- TASK INSTRUCTIONS
Leave the pictures out and write out exactly the lines from the top of the entries through the line containing "[6, 2021] [Towards".

(Plain-text document sources)
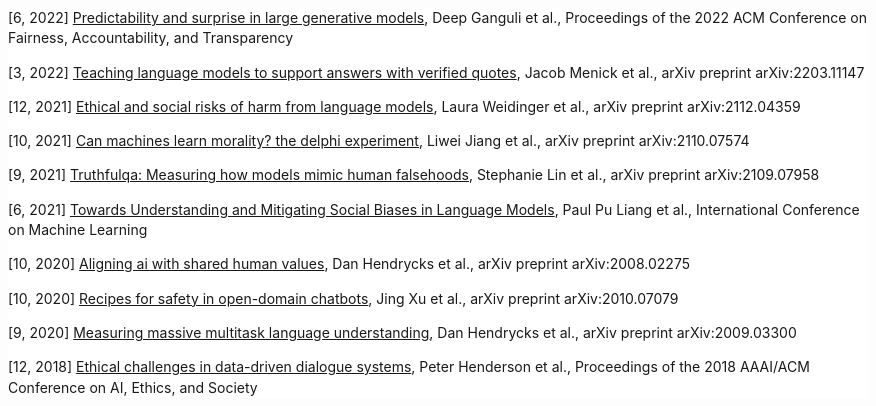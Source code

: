 [6, 2022] [Predictability and surprise in large generative models](https://dl.acm.org/doi/pdf/10.1145/3531146.3533229), Deep Ganguli et al., Proceedings of the 2022 ACM Conference on Fairness, Accountability, and Transparency

[3, 2022] [Teaching language models to support answers with verified quotes](https://arxiv.org/pdf/2203.11147.pdf), Jacob Menick et al., arXiv preprint arXiv:2203.11147

[12, 2021] [Ethical and social risks of harm from language models](https://arxiv.org/abs/2112.04359), Laura Weidinger et al., arXiv preprint arXiv:2112.04359

[10, 2021] [Can machines learn morality? the delphi experiment](https://arxiv.org/pdf/2110.07574.pdf), Liwei Jiang et al., arXiv preprint arXiv:2110.07574

[9, 2021] [Truthfulqa: Measuring how models mimic human falsehoods](https://arxiv.org/pdf/2109.07958.pdf), Stephanie Lin et al., arXiv preprint arXiv:2109.07958

[6, 2021] [Towards Understanding and Mitigating Social Biases in Language Models](https://api.semanticscholar.org/CorpusID:235623756), Paul Pu Liang et al., International Conference on Machine Learning

[10, 2020] [Aligning ai with shared human values](https://arxiv.org/pdf/2008.02275.pdf), Dan Hendrycks et al., arXiv preprint arXiv:2008.02275

[10, 2020] [Recipes for safety in open-domain chatbots](https://arxiv.org/pdf/2010.07079.pdf), Jing Xu et al., arXiv preprint arXiv:2010.07079

[9, 2020] [Measuring massive multitask language understanding](https://arxiv.org/pdf/2009.03300.pdf?trk=public_post_comment-text), Dan Hendrycks et al., arXiv preprint arXiv:2009.03300

[12, 2018] [Ethical challenges in data-driven dialogue systems](https://dl.acm.org/doi/10.1145/3278721.3278723), Peter Henderson et al., Proceedings of the 2018 AAAI/ACM Conference on AI, Ethics, and Society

- WRITTEN RESPONSE
Source code

: [6, 2022] [Predictability and surprise in large generative models](https://dl.acm.org/doi/pdf/10.1145/3531146.3533229), Deep Ganguli et al., Proceedings of the 2022 ACM Conference on Fairness, Accountability, and Transparency

[3, 2022] [Teaching language models to support answers with verified quotes](https://arxiv.org/pdf/2203.11147.pdf), Jacob Menick et al., arXiv preprint arXiv:2203.11147

[12, 2021] [Ethical and social risks of harm from language models](https://arxiv.org/abs/2112.04359), Laura Weidinger et al., arXiv preprint arXiv:2112.04359

[10, 2021] [Can machines learn morality? the delphi experiment](https://arxiv.org/pdf/2110.07574.pdf), Liwei Jiang et al., arXiv preprint arXiv:2110.07574

[9, 2021] [Truthfulqa: Measuring how models mimic human falsehoods](https://arxiv.org/pdf/2109.07958.pdf), Stephanie Lin et al., arXiv preprint arXiv:2109.07958

[6, 2021] [Towards Understanding and Mitigating Social Biases in Language Models](https://api.semanticscholar.org/CorpusID:235623756), Paul Pu Liang et al., International Conference on Machine Learning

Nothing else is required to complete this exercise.